Australian Prime Minister Anthony Albanese heaped praise on Indian counterpart Narendra Modi, likening him to American rock star Bruce Springsteen in a gushing introductory speech at a stadium on Tuesday.
Modi is making his first visit to Sydney in nine years as he gears up to contest national elections next year – and as Australia looks to build economic bridges with the world’s most populous market at a time when relations with another Asian giant, China, have soured.
Standing on stage at the Qudos Bank Arena on Tuesday, a sprawling entertainment venue in the capital’s Olympic Park, Albanese played emcee and warm up act.
“The last time I saw someone on the stage here was Bruce Springsteen, and he didn’t get the welcome that Prime Minister Modi has got,” Albanese said.
“You have brought the spirit of the world’s biggest democracy to Australia,” Albanese said of his “dear friend,” adding the Indian leader has helped strengthen Australia’s democracy.
“Prime Minister Modi is the boss!” he added, to thunderous applause from a crowd dominated by Australia’s Indian diaspora.
Originally planned as a summit for leaders from the Quad, which includes the United States and Japan, Modi’s trip to Australia comes as Canberra is trying to bolster its relationship with New Delhi in a bid to grow economic ties and reinforce their strategic partnership, as the West attempts to thwart the rise of an increasingly assertive China.
“In the language of cricket, our ties have entered the T20 mode,” Modi said during a joint appearance with Albanese. “Our democratic values are the foundation of our ties. Our relations are based on mutual trust and respect. The Indian community in Australia is a living bridge between our countries.”
Modi also met with several “prominent Australian personalities,” according to a statement from the Indian government, including international chef Sarah Todd and Australian singer Guy Sebastian.
In a series of videos published to Modi’s Twitter account, several of these personalities were filmed praising the leader.
“He was so warm and so kind,” Sebastian said of their interaction.
His warm welcome is symbolic of his immense public appeal among many Indians living overseas, as well as his emergence as a key player in the global order.

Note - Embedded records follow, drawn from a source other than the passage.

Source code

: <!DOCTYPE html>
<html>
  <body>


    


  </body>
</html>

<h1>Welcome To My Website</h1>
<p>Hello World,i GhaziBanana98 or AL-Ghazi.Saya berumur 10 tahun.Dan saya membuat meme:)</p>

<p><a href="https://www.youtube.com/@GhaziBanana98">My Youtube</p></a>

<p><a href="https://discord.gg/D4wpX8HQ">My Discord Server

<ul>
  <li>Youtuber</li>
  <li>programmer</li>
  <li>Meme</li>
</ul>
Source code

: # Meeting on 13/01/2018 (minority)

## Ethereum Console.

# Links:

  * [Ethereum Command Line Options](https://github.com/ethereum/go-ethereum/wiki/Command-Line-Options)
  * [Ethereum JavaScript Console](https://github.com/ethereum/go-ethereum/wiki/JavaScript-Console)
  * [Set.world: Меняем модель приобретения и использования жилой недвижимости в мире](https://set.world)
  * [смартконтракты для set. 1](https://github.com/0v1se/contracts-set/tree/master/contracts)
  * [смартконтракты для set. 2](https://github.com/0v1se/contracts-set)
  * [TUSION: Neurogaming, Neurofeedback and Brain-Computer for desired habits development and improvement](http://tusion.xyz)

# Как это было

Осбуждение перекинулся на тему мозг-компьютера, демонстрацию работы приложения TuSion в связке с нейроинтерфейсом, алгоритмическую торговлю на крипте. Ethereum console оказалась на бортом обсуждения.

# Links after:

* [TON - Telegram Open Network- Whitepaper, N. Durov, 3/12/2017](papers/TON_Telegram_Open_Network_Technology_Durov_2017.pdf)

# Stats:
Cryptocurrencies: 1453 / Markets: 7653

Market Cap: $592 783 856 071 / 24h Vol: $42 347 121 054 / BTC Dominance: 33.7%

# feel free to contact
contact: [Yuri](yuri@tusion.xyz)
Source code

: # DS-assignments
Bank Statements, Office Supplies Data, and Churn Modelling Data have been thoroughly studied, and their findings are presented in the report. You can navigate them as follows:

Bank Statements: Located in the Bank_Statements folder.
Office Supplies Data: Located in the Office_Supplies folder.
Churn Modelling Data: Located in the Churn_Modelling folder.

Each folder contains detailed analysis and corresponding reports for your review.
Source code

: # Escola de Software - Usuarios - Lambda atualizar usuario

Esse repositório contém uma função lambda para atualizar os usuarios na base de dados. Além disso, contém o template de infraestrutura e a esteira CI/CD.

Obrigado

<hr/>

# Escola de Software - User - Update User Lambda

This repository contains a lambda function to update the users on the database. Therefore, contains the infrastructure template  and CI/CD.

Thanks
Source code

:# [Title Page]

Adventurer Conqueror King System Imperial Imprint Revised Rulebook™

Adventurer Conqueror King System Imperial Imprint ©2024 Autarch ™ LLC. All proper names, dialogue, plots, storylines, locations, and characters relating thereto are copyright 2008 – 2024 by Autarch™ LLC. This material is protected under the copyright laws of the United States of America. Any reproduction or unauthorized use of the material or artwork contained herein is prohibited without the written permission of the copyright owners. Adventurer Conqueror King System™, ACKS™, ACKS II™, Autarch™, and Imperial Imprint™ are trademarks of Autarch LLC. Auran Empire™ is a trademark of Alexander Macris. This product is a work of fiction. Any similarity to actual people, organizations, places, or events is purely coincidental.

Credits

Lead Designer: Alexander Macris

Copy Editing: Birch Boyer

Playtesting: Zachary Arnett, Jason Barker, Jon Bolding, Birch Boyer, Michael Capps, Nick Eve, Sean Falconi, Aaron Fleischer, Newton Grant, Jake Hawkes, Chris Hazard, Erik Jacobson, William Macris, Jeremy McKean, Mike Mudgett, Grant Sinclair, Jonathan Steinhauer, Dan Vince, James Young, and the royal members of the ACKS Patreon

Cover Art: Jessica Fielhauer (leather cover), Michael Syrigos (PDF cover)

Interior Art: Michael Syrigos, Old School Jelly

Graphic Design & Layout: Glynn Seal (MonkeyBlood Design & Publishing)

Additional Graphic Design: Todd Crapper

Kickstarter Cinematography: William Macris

But the leader and his Hindu-nationalist Bharatiya Janata Party (BJP) have also come under increasing scrutiny for a clampdown on free speech and discriminatory policies toward minority groups in the secular democracy of 1.4 billion, something Western leaders rarely address publicly when Modi visits.
When asked by reporters whether Albanese will press Modi on some of these issues, the Australian leader skirted the issue, saying he had a “respectful” relationship with his Indian counterpart.
“India is, of course, the world’s largest democracy. Here in Australia, of course, people have a right to express their views in a peaceful way, and people, we all have different views about people in politics,” Albanese said. “Australia, of course, always stands up for human rights, wherever it occurs anywhere in the world.”
India has also repeatedly abstained from votes condemning Russia at the United Nations, instead reiterating a need for “diplomacy and dialogue,” while buying up huge amounts of Moscow’s oil despite western sanctions over the invasion of Ukraine.
Albanese said he respected that India “is responsible for its own international relations” and acknowledged the South Asian nation’s history of non-alignment.
“India is a great supporter of peace and security and stability in our region,” he said.
Modi’s Australia visit caps a busy week of diplomatic activity and travel.
Over the weekend, he was in Papua New Guinea, where he met with Prime Minister James Marape and pledged his support for the Pacific Islands.
Days earlier Modi had met with Ukrainian President Volodymyr Zelensky on the sidelines of the Group of Seven (G7) summit in Japan – the first time they had come face-to-face since Russia’s invasion began.
And next month, US President Joe Biden will host Modi at the White House.
Modi’s diplomatic flurry comes in a pivotal year for the leader.
India has assumed the Group of 20 (G20) presidency this year, playing host to a series of important events in the country, while marketing itself as a leader of the Global South. Modi is also gearing up for an election year in 2024, seeking to secure a momentous second decade in power.
And while India grows increasingly close to the West and its allies, critics have accused Western leaders of turning a blind eye to some of New Delhi’s alleged human rights abuses playing out at home.
Earlier this year, India banned a BBC documentary critical of Modi’s alleged role in the deadly 2002 Gujarat riots, in which more than 1,000 people – mostly Muslims – were killed, in a move lambasted by free speech advocates.
In March, Rahul Gandhi, the former leader of India’s main opposition political party and one of the few figures that has the kind of star power and name recognition needed to challenge Modi, was stripped of his lawmaker status after he was handed a two-year jail sentence for defamation.
Critics of the BJP and Gandhi’s supporters say the case is politically motivated.
Earlier this month, Modi’s party lost its only stronghold in the country’s south after Karnataka state voted in favor of Gandhi’s Congress Party.